▶ Data extract:
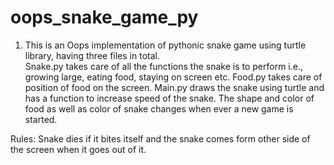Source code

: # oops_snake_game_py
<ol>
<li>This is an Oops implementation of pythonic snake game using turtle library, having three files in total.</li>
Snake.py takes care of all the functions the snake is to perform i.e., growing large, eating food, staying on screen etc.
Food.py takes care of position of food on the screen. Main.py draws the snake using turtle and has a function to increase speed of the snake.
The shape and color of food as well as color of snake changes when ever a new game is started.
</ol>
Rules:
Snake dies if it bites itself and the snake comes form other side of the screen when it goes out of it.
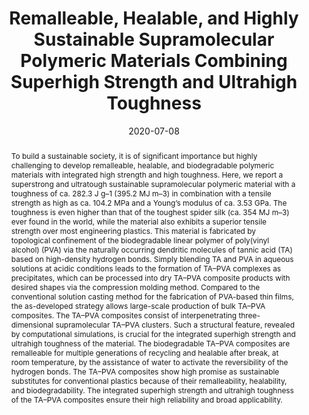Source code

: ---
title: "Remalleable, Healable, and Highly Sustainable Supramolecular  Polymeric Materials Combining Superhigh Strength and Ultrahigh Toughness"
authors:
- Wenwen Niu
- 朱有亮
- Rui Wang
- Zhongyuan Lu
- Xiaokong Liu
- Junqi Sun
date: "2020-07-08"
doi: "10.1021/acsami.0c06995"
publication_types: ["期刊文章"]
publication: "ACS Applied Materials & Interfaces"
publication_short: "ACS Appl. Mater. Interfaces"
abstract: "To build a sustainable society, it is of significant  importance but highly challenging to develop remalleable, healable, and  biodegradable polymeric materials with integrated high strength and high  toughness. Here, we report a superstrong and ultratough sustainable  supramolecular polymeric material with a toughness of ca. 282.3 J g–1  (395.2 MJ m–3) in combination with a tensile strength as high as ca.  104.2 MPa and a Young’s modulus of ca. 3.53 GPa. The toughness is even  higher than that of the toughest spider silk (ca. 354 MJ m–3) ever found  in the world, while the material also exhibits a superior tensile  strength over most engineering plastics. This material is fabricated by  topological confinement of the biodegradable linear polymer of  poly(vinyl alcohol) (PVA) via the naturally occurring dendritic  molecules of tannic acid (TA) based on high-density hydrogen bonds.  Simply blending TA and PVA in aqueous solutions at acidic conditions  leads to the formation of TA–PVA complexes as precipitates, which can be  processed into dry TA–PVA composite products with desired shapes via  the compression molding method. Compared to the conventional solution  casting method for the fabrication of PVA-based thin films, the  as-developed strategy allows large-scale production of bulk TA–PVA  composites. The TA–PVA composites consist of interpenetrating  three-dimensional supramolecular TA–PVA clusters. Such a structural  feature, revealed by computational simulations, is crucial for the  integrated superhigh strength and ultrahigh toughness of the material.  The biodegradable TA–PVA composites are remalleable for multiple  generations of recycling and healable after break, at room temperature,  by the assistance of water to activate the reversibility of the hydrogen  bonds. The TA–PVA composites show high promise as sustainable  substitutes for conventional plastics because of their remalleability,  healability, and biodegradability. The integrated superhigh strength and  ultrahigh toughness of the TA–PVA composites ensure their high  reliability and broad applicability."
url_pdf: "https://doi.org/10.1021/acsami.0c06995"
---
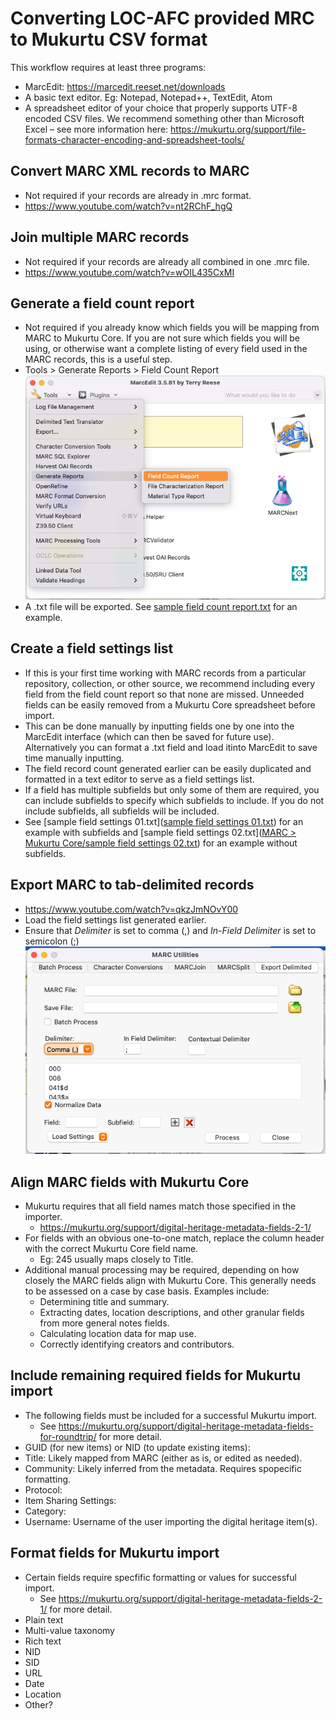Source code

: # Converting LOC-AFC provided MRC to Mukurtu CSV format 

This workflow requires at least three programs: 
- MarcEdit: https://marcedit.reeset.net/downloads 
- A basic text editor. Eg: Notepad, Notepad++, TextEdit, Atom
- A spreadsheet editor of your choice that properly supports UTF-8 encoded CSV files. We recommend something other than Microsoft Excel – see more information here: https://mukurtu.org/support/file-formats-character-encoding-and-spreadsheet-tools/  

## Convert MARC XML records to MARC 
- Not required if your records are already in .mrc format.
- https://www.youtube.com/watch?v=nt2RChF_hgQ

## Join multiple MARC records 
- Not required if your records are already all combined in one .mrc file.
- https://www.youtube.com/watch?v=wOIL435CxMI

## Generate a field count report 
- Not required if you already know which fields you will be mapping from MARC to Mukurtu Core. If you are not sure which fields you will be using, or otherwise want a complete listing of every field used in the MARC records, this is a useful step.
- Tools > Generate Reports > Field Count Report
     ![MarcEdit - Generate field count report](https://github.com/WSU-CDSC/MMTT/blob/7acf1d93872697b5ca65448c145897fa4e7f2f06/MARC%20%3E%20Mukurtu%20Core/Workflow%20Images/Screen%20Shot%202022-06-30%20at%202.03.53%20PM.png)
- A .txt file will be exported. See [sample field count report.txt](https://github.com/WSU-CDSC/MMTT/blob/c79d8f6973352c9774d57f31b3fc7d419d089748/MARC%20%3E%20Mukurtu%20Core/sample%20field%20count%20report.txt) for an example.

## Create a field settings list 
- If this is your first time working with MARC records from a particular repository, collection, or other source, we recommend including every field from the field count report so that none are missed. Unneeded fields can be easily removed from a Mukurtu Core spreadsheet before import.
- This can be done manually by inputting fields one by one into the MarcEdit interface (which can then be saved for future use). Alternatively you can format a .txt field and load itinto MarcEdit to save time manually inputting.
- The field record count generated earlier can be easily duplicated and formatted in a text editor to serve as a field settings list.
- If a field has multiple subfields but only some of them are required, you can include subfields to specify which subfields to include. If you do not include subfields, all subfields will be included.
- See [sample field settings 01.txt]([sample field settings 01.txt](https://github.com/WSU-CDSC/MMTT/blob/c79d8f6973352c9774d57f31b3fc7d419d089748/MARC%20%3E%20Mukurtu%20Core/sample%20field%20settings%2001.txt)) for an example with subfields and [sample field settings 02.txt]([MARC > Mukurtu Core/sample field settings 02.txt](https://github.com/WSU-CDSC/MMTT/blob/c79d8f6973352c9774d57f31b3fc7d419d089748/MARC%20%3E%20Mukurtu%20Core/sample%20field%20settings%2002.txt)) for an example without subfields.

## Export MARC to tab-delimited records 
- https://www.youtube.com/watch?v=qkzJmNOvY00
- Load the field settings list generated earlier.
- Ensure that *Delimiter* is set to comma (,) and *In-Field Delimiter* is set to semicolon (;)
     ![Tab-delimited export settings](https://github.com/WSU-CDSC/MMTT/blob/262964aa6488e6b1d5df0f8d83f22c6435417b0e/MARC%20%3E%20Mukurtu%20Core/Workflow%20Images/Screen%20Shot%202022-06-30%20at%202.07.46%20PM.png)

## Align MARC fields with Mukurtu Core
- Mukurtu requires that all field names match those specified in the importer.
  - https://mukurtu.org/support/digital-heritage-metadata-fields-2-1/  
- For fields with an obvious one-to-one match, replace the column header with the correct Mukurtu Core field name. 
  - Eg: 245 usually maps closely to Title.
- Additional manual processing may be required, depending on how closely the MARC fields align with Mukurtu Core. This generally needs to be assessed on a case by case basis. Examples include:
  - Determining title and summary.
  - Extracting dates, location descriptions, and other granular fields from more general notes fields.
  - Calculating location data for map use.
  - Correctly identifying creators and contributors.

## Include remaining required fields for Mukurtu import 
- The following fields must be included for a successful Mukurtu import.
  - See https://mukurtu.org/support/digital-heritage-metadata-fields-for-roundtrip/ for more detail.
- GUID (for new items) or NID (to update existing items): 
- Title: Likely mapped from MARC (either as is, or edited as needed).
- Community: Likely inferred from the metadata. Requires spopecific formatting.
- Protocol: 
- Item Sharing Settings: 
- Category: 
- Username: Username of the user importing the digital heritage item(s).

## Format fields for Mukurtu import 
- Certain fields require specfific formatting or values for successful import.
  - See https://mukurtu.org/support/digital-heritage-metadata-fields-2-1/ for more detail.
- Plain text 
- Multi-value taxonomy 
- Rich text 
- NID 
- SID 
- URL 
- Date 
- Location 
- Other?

▶ Task requirements: Whenever a picture appears in the listing, leave it out; copy everything else exactly.

▶ Your response:
Source code

: # oops_snake_game_py
<ol>
<li>This is an Oops implementation of pythonic snake game using turtle library, having three files in total.</li>
Snake.py takes care of all the functions the snake is to perform i.e., growing large, eating food, staying on screen etc.
Food.py takes care of position of food on the screen. Main.py draws the snake using turtle and has a function to increase speed of the snake.
The shape and color of food as well as color of snake changes when ever a new game is started.
</ol>
Rules:
Snake dies if it bites itself and the snake comes form other side of the screen when it goes out of it.
Source code

: ---
title: "Remalleable, Healable, and Highly Sustainable Supramolecular  Polymeric Materials Combining Superhigh Strength and Ultrahigh Toughness"
authors:
- Wenwen Niu
- 朱有亮
- Rui Wang
- Zhongyuan Lu
- Xiaokong Liu
- Junqi Sun
date: "2020-07-08"
doi: "10.1021/acsami.0c06995"
publication_types: ["期刊文章"]
publication: "ACS Applied Materials & Interfaces"
publication_short: "ACS Appl. Mater. Interfaces"
abstract: "To build a sustainable society, it is of significant  importance but highly challenging to develop remalleable, healable, and  biodegradable polymeric materials with integrated high strength and high  toughness. Here, we report a superstrong and ultratough sustainable  supramolecular polymeric material with a toughness of ca. 282.3 J g–1  (395.2 MJ m–3) in combination with a tensile strength as high as ca.  104.2 MPa and a Young’s modulus of ca. 3.53 GPa. The toughness is even  higher than that of the toughest spider silk (ca. 354 MJ m–3) ever found  in the world, while the material also exhibits a superior tensile  strength over most engineering plastics. This material is fabricated by  topological confinement of the biodegradable linear polymer of  poly(vinyl alcohol) (PVA) via the naturally occurring dendritic  molecules of tannic acid (TA) based on high-density hydrogen bonds.  Simply blending TA and PVA in aqueous solutions at acidic conditions  leads to the formation of TA–PVA complexes as precipitates, which can be  processed into dry TA–PVA composite products with desired shapes via  the compression molding method. Compared to the conventional solution  casting method for the fabrication of PVA-based thin films, the  as-developed strategy allows large-scale production of bulk TA–PVA  composites. The TA–PVA composites consist of interpenetrating  three-dimensional supramolecular TA–PVA clusters. Such a structural  feature, revealed by computational simulations, is crucial for the  integrated superhigh strength and ultrahigh toughness of the material.  The biodegradable TA–PVA composites are remalleable for multiple  generations of recycling and healable after break, at room temperature,  by the assistance of water to activate the reversibility of the hydrogen  bonds. The TA–PVA composites show high promise as sustainable  substitutes for conventional plastics because of their remalleability,  healability, and biodegradability. The integrated superhigh strength and  ultrahigh toughness of the TA–PVA composites ensure their high  reliability and broad applicability."
url_pdf: "https://doi.org/10.1021/acsami.0c06995"
---
Source code

: # Converting LOC-AFC provided MRC to Mukurtu CSV format 

This workflow requires at least three programs: 
- MarcEdit: https://marcedit.reeset.net/downloads 
- A basic text editor. Eg: Notepad, Notepad++, TextEdit, Atom
- A spreadsheet editor of your choice that properly supports UTF-8 encoded CSV files. We recommend something other than Microsoft Excel – see more information here: https://mukurtu.org/support/file-formats-character-encoding-and-spreadsheet-tools/  

## Convert MARC XML records to MARC 
- Not required if your records are already in .mrc format.
- https://www.youtube.com/watch?v=nt2RChF_hgQ

## Join multiple MARC records 
- Not required if your records are already all combined in one .mrc file.
- https://www.youtube.com/watch?v=wOIL435CxMI

## Generate a field count report 
- Not required if you already know which fields you will be mapping from MARC to Mukurtu Core. If you are not sure which fields you will be using, or otherwise want a complete listing of every field used in the MARC records, this is a useful step.
- Tools > Generate Reports > Field Count Report
     ![MarcEdit - Generate field count report](https://github.com/WSU-CDSC/MMTT/blob/7acf1d93872697b5ca65448c145897fa4e7f2f06/MARC%20%3E%20Mukurtu%20Core/Workflow%20Images/Screen%20Shot%202022-06-30%20at%202.03.53%20PM.png)
- A .txt file will be exported. See [sample field count report.txt](https://github.com/WSU-CDSC/MMTT/blob/c79d8f6973352c9774d57f31b3fc7d419d089748/MARC%20%3E%20Mukurtu%20Core/sample%20field%20count%20report.txt) for an example.

## Create a field settings list 
- If this is your first time working with MARC records from a particular repository, collection, or other source, we recommend including every field from the field count report so that none are missed. Unneeded fields can be easily removed from a Mukurtu Core spreadsheet before import.
- This can be done manually by inputting fields one by one into the MarcEdit interface (which can then be saved for future use). Alternatively you can format a .txt field and load itinto MarcEdit to save time manually inputting.
- The field record count generated earlier can be easily duplicated and formatted in a text editor to serve as a field settings list.
- If a field has multiple subfields but only some of them are required, you can include subfields to specify which subfields to include. If you do not include subfields, all subfields will be included.
- See [sample field settings 01.txt]([sample field settings 01.txt](https://github.com/WSU-CDSC/MMTT/blob/c79d8f6973352c9774d57f31b3fc7d419d089748/MARC%20%3E%20Mukurtu%20Core/sample%20field%20settings%2001.txt)) for an example with subfields and [sample field settings 02.txt]([MARC > Mukurtu Core/sample field settings 02.txt](https://github.com/WSU-CDSC/MMTT/blob/c79d8f6973352c9774d57f31b3fc7d419d089748/MARC%20%3E%20Mukurtu%20Core/sample%20field%20settings%2002.txt)) for an example without subfields.

## Export MARC to tab-delimited records 
- https://www.youtube.com/watch?v=qkzJmNOvY00
- Load the field settings list generated earlier.
- Ensure that *Delimiter* is set to comma (,) and *In-Field Delimiter* is set to semicolon (;)
     ![Tab-delimited export settings](https://github.com/WSU-CDSC/MMTT/blob/262964aa6488e6b1d5df0f8d83f22c6435417b0e/MARC%20%3E%20Mukurtu%20Core/Workflow%20Images/Screen%20Shot%202022-06-30%20at%202.07.46%20PM.png)

## Align MARC fields with Mukurtu Core
- Mukurtu requires that all field names match those specified in the importer.
  - https://mukurtu.org/support/digital-heritage-metadata-fields-2-1/  
- For fields with an obvious one-to-one match, replace the column header with the correct Mukurtu Core field name. 
  - Eg: 245 usually maps closely to Title.
- Additional manual processing may be required, depending on how closely the MARC fields align with Mukurtu Core. This generally needs to be assessed on a case by case basis. Examples include:
  - Determining title and summary.
  - Extracting dates, location descriptions, and other granular fields from more general notes fields.
  - Calculating location data for map use.
  - Correctly identifying creators and contributors.

## Include remaining required fields for Mukurtu import 
- The following fields must be included for a successful Mukurtu import.
  - See https://mukurtu.org/support/digital-heritage-metadata-fields-for-roundtrip/ for more detail.
- GUID (for new items) or NID (to update existing items): 
- Title: Likely mapped from MARC (either as is, or edited as needed).
- Community: Likely inferred from the metadata. Requires spopecific formatting.
- Protocol: 
- Item Sharing Settings: 
- Category: 
- Username: Username of the user importing the digital heritage item(s).

## Format fields for Mukurtu import 
- Certain fields require specfific formatting or values for successful import.
  - See https://mukurtu.org/support/digital-heritage-metadata-fields-2-1/ for more detail.
- Plain text 
- Multi-value taxonomy 
- Rich text 
- NID 
- SID 
- URL 
- Date 
- Location 
- Other?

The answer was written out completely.